• TASK TO CARRY OUT
Each line of the entries that contains the word "text" adds one. Reply with the resulting number only.

• AVAILABLE DATA
======

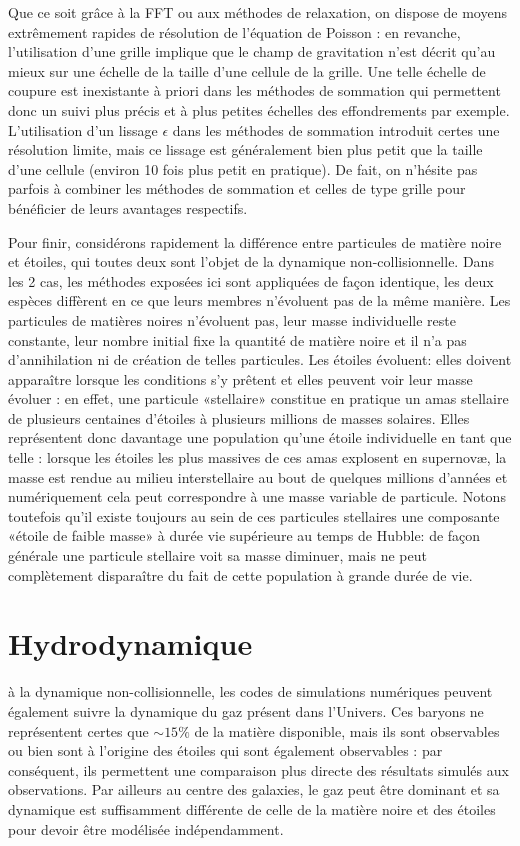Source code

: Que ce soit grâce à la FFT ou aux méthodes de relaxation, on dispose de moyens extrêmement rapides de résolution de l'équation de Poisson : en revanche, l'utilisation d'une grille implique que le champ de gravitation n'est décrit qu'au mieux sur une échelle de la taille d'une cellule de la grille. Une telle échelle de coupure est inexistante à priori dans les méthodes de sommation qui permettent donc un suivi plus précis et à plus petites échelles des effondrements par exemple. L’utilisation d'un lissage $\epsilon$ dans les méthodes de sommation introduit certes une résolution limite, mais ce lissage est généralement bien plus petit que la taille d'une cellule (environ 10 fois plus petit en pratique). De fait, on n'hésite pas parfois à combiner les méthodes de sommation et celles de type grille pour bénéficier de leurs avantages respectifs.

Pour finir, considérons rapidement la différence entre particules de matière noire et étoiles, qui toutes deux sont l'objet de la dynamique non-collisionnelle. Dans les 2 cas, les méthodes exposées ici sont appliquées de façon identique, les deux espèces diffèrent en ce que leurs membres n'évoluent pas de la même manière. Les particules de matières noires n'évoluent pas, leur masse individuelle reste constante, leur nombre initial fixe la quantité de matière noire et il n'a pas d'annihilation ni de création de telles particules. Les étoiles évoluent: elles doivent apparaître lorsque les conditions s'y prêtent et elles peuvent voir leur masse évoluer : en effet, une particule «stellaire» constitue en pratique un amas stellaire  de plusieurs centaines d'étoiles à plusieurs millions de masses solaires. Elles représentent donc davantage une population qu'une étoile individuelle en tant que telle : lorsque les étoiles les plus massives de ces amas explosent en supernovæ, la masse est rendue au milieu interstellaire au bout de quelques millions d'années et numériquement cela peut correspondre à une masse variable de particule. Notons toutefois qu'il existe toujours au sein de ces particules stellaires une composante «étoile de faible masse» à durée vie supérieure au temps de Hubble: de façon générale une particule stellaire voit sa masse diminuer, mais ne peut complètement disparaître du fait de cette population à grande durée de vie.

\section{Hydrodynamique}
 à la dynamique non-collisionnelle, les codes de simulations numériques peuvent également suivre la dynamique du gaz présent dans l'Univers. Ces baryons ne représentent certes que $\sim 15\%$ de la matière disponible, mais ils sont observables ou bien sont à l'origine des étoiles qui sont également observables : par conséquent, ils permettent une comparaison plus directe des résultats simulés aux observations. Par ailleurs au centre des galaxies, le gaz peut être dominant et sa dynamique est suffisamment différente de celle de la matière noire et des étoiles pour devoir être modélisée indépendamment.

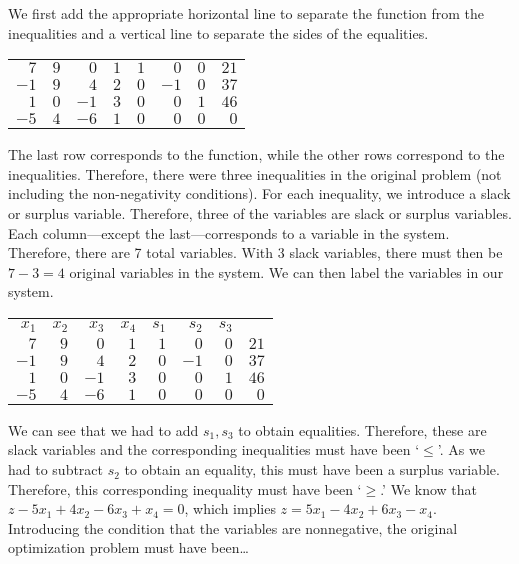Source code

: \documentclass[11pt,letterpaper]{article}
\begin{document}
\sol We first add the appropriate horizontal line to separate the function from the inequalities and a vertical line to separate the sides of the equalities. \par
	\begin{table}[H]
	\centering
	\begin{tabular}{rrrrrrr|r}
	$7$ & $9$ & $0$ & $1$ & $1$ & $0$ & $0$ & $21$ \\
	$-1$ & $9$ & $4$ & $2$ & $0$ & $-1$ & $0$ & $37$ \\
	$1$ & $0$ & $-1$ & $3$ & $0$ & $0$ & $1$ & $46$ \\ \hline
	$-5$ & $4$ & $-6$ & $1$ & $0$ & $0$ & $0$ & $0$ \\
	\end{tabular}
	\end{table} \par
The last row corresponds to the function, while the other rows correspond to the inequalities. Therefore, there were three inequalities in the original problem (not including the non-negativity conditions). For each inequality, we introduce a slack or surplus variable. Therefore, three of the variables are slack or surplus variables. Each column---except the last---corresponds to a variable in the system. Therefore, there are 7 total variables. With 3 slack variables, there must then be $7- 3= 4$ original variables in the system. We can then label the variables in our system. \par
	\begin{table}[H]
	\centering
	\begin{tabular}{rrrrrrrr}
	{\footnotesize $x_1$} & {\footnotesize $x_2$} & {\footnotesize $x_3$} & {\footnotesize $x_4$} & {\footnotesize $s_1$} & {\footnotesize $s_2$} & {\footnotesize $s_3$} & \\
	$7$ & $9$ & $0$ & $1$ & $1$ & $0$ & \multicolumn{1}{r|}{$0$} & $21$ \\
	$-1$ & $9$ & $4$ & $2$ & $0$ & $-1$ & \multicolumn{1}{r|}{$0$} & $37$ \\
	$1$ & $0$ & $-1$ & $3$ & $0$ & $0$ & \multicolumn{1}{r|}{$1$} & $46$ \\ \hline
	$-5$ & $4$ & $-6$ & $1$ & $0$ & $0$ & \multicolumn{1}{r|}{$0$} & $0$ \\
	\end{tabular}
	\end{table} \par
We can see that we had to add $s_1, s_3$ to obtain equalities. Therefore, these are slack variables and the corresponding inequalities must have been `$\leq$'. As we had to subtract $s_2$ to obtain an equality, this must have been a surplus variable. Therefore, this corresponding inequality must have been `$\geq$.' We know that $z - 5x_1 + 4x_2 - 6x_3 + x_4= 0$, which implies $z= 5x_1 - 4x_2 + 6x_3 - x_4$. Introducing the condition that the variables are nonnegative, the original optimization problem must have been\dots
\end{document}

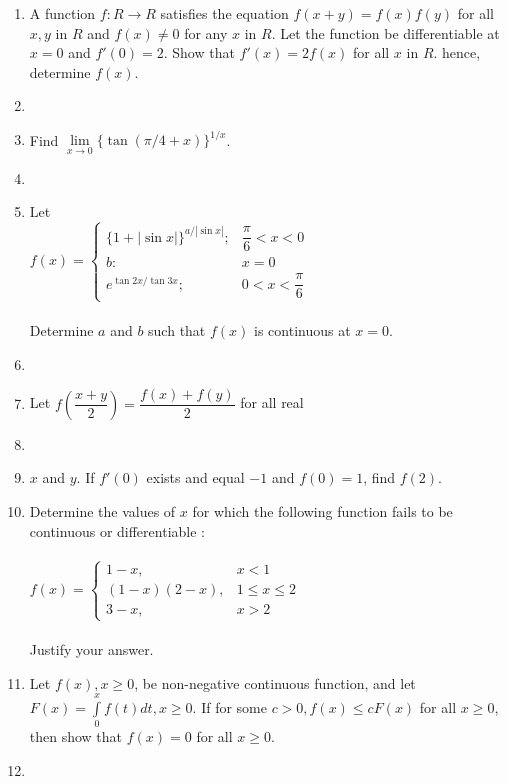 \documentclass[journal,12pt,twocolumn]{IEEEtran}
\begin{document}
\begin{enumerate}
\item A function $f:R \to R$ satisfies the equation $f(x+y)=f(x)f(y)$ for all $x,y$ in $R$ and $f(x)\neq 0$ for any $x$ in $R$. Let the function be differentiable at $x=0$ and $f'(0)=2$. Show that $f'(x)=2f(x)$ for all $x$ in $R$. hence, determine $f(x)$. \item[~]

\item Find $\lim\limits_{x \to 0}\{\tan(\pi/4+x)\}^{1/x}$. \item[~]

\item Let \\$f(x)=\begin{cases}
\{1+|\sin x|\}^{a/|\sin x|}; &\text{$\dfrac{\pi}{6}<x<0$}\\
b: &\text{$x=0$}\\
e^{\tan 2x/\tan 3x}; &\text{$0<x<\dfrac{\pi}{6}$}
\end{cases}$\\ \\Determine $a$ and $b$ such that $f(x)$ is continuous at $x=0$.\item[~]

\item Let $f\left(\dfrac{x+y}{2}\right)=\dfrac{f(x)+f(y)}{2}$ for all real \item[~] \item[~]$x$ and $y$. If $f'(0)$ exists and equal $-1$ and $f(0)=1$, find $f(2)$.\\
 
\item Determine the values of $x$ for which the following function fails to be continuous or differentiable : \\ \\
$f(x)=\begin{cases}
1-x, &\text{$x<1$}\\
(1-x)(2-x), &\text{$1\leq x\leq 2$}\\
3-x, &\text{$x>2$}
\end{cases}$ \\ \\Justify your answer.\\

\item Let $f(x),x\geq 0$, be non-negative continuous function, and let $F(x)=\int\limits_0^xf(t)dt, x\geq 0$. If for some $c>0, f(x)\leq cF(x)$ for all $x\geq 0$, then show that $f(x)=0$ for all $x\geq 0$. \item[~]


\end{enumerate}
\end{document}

======

• RESULT OF THE TASK
6